▸ **Task statement**: Wherever a line in the records contains the word "steps", return that line.

Records shown Block Start

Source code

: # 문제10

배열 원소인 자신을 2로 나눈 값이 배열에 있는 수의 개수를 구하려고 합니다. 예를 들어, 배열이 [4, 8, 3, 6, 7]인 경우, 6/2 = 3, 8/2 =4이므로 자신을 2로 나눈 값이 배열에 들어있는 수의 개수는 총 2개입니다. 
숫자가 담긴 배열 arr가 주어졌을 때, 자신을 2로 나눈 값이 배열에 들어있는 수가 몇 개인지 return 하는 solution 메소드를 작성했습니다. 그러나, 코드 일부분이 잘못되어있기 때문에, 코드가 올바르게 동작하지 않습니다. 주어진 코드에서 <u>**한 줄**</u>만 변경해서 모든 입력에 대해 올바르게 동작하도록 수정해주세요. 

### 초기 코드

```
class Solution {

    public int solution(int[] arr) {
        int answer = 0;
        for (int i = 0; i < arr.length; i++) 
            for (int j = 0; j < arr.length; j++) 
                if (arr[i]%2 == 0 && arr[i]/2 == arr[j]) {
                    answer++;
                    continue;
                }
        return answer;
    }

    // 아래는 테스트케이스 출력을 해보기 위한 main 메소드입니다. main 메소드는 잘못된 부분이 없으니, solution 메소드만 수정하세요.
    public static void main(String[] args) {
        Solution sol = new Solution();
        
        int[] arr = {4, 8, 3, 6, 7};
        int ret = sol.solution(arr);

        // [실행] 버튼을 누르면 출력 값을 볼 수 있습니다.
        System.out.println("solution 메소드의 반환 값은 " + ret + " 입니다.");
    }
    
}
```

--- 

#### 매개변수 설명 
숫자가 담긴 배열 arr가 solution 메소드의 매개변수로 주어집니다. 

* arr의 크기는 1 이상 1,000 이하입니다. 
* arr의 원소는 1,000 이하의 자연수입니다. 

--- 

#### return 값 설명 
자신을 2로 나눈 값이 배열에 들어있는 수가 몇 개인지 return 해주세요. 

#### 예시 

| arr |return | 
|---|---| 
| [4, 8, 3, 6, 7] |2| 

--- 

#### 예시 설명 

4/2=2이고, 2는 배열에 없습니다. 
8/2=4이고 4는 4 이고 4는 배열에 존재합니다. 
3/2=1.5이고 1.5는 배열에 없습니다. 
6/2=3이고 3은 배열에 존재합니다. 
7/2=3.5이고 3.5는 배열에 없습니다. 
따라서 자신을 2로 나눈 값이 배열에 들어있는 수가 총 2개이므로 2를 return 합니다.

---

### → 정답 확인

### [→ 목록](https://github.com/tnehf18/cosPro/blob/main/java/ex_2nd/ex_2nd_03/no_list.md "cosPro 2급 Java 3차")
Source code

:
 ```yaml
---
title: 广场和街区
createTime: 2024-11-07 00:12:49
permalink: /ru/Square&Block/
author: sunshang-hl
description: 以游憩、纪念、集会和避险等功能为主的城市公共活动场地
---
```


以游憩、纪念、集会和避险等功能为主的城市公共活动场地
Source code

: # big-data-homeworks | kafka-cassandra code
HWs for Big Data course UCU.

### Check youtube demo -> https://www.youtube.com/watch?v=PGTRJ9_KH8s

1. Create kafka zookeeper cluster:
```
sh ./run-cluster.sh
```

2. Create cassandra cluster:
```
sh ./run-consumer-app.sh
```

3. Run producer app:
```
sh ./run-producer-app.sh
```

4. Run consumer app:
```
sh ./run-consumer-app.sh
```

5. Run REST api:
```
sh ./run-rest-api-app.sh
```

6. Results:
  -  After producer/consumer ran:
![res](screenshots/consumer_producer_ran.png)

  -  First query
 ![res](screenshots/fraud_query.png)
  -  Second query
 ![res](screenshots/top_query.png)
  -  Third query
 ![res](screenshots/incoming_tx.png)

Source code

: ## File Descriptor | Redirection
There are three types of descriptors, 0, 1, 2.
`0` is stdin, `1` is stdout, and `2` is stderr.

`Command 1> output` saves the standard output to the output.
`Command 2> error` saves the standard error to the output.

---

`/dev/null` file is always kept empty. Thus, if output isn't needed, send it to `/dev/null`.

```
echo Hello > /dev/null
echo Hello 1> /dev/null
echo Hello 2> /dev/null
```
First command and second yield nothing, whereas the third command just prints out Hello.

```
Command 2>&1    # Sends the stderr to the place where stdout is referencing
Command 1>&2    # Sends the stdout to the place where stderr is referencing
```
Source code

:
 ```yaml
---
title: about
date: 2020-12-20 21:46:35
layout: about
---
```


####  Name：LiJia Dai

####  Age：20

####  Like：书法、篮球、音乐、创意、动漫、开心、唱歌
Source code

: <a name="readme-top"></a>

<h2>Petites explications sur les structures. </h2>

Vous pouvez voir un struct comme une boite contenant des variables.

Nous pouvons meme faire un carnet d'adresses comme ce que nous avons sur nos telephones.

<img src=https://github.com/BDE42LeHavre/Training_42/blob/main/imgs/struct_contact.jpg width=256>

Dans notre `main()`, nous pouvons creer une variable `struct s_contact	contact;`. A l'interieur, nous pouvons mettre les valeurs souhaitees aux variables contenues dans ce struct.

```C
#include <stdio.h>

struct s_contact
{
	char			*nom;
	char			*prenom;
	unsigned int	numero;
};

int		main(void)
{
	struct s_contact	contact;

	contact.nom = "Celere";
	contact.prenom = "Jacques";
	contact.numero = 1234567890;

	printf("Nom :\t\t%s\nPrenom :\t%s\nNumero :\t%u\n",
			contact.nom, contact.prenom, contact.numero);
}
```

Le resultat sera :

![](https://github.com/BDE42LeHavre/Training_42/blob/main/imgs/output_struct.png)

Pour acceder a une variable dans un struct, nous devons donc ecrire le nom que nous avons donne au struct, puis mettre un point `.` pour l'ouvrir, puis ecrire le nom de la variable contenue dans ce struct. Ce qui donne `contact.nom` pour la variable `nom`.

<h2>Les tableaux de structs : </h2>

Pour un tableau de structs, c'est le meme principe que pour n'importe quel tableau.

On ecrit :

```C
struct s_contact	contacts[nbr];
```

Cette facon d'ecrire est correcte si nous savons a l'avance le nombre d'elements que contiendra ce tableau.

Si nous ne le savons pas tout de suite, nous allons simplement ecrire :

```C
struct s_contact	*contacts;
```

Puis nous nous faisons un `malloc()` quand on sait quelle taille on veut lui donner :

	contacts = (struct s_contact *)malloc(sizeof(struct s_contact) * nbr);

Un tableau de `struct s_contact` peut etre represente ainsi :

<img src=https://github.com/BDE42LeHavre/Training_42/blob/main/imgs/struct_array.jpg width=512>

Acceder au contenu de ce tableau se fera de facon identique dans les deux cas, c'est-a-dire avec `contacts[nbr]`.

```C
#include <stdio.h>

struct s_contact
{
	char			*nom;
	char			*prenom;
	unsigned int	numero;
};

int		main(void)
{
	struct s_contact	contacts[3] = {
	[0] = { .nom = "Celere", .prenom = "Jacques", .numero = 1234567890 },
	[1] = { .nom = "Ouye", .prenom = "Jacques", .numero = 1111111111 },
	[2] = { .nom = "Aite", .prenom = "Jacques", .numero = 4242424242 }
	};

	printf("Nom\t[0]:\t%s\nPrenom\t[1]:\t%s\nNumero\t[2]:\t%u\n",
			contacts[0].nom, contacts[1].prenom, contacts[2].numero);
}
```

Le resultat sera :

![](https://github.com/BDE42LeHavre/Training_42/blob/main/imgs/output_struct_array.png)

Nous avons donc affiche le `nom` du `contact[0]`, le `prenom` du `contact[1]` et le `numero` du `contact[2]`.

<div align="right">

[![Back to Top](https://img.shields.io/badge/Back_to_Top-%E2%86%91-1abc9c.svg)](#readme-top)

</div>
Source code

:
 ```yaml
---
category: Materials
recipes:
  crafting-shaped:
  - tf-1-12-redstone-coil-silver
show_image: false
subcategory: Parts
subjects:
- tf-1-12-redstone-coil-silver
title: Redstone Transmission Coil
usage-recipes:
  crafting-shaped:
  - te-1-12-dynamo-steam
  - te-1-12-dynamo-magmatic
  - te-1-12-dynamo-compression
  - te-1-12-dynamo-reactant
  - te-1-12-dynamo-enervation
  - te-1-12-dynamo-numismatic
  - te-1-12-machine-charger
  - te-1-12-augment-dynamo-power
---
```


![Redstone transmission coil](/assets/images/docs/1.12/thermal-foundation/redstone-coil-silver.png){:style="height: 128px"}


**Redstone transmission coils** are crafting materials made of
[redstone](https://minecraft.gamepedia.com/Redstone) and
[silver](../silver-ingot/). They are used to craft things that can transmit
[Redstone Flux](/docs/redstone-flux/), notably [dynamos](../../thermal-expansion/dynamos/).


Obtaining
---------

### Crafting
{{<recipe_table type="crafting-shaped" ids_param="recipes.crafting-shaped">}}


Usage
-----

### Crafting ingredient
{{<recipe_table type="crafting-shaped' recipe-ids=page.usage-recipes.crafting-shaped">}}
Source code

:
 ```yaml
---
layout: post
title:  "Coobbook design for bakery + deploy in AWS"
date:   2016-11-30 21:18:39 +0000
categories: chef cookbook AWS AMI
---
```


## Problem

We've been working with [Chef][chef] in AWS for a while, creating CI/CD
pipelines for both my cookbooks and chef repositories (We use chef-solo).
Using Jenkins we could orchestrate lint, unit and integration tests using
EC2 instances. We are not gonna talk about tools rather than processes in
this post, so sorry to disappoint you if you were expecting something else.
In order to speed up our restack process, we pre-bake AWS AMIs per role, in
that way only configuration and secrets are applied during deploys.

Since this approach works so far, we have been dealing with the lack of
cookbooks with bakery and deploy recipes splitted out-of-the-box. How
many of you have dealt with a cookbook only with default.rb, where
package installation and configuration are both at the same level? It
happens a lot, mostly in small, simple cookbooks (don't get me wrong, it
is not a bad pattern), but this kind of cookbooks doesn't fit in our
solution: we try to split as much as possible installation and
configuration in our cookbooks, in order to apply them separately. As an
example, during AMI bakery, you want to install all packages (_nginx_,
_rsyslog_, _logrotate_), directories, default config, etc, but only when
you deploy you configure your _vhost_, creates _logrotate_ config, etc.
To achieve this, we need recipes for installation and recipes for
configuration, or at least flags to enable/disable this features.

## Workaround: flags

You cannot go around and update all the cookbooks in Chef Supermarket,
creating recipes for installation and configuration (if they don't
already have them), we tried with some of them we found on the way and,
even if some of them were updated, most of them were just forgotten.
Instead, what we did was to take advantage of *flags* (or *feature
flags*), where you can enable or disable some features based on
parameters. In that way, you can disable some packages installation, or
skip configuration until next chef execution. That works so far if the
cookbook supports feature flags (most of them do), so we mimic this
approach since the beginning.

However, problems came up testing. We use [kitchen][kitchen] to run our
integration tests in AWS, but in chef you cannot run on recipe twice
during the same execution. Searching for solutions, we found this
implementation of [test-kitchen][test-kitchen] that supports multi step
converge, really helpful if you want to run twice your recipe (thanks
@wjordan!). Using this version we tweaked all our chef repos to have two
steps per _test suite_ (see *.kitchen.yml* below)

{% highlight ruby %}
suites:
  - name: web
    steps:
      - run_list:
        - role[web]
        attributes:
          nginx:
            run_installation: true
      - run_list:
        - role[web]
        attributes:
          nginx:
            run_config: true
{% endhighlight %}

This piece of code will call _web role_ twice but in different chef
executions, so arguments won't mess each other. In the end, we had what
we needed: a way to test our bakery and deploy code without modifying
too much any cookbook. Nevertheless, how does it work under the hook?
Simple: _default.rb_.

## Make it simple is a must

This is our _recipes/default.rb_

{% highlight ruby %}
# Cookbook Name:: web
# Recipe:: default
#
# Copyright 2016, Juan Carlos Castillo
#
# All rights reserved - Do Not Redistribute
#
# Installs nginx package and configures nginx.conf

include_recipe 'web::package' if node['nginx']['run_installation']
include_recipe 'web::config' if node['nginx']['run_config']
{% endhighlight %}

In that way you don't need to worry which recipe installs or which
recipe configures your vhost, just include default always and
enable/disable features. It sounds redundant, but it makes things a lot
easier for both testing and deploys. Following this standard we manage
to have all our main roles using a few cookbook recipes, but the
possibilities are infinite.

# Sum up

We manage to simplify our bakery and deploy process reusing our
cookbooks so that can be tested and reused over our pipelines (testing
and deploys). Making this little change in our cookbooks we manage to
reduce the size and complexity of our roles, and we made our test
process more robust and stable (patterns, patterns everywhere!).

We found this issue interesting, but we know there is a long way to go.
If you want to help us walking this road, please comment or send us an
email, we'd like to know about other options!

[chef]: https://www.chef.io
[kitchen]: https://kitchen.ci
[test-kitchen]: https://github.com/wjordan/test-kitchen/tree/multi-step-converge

Records shown Block End

▸ **Response to this task**:
steps per _test suite_ (see *.kitchen.yml* below)
    steps:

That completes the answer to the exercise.